━━━ Supplied material ━━━

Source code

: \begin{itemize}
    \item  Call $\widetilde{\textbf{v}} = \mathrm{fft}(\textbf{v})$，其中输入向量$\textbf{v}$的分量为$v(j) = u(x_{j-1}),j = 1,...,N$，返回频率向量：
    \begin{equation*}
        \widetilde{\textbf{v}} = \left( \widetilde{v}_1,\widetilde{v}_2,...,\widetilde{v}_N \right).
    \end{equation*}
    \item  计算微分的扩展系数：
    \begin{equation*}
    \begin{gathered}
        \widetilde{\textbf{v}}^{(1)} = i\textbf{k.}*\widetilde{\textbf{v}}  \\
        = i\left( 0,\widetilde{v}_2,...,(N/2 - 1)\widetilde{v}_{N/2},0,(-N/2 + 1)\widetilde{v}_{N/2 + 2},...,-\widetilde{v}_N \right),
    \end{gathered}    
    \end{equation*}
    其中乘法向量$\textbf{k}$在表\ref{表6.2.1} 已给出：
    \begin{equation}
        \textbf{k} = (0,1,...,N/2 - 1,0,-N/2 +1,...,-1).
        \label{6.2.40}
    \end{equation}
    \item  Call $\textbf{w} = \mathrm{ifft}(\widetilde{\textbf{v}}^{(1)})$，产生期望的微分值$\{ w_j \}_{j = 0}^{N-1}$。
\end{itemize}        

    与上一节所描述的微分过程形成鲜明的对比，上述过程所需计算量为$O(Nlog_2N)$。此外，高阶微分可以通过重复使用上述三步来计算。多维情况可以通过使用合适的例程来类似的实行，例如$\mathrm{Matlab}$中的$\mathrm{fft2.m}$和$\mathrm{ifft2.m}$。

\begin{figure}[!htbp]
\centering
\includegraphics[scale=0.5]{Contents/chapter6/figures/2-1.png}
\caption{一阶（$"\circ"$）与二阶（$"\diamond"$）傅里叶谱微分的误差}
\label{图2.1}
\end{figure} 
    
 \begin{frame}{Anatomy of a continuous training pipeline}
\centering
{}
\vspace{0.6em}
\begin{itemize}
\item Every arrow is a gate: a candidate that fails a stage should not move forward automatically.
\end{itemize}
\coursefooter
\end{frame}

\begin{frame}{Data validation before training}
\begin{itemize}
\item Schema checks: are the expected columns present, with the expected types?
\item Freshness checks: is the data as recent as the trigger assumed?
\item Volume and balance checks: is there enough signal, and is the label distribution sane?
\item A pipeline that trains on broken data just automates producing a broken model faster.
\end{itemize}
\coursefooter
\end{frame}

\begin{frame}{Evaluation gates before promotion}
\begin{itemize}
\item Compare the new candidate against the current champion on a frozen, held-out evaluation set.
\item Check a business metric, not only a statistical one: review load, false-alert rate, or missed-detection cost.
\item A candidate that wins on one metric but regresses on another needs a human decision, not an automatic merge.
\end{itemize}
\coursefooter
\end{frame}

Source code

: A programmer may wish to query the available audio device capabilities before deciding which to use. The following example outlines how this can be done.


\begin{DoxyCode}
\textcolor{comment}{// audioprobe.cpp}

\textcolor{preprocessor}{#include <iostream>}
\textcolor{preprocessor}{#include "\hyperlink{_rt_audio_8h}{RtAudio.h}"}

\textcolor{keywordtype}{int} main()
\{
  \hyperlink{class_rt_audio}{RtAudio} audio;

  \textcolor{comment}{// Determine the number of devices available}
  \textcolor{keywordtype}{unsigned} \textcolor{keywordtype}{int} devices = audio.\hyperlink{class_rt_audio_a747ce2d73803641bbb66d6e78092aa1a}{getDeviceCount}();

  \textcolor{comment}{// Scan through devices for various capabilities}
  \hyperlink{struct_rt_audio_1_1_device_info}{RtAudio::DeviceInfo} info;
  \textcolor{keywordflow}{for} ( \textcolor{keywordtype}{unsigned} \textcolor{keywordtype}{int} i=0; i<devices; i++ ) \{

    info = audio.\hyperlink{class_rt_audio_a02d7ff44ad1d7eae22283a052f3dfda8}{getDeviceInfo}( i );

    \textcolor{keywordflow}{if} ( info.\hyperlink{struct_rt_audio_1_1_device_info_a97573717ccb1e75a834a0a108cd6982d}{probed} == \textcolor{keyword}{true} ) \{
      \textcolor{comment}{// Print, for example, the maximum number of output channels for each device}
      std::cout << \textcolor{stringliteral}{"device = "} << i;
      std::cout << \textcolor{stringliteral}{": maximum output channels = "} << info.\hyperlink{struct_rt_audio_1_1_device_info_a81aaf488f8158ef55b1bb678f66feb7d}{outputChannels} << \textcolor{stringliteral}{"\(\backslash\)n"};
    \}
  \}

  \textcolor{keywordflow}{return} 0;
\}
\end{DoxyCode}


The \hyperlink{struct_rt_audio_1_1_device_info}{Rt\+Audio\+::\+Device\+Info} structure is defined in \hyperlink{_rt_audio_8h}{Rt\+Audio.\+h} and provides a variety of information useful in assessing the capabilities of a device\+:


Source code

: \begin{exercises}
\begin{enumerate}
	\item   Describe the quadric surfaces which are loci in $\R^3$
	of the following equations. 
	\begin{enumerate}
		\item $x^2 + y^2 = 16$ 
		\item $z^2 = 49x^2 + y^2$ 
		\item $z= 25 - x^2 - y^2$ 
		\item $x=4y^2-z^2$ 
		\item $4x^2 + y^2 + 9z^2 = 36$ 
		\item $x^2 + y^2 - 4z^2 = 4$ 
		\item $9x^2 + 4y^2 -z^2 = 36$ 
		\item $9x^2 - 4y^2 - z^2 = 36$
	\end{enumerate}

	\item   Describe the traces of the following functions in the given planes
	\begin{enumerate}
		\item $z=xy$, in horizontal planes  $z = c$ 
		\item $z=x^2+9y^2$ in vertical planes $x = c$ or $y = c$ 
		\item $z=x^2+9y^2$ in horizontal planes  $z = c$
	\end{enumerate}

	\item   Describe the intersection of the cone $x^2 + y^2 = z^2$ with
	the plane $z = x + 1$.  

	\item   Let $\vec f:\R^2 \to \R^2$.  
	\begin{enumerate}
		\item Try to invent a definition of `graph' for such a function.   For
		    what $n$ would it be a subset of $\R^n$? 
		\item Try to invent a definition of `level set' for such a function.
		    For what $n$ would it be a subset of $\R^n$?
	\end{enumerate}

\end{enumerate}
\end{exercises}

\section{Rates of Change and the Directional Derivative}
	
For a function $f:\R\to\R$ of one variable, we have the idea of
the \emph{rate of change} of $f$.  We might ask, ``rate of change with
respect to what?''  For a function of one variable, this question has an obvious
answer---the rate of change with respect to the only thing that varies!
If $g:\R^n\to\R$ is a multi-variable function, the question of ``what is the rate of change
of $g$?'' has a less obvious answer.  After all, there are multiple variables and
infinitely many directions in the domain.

━━━

Would you print exactly, and only, the lines of the data above from the line with "of a continuous" through the line with "the expected types?", inclusive?

Exercise result
 \begin{frame}{Anatomy of a continuous training pipeline}
\centering
{}
\vspace{0.6em}
\begin{itemize}
\item Every arrow is a gate: a candidate that fails a stage should not move forward automatically.
\end{itemize}
\coursefooter
\end{frame}

\begin{frame}{Data validation before training}
\begin{itemize}
\item Schema checks: are the expected columns present, with the expected types?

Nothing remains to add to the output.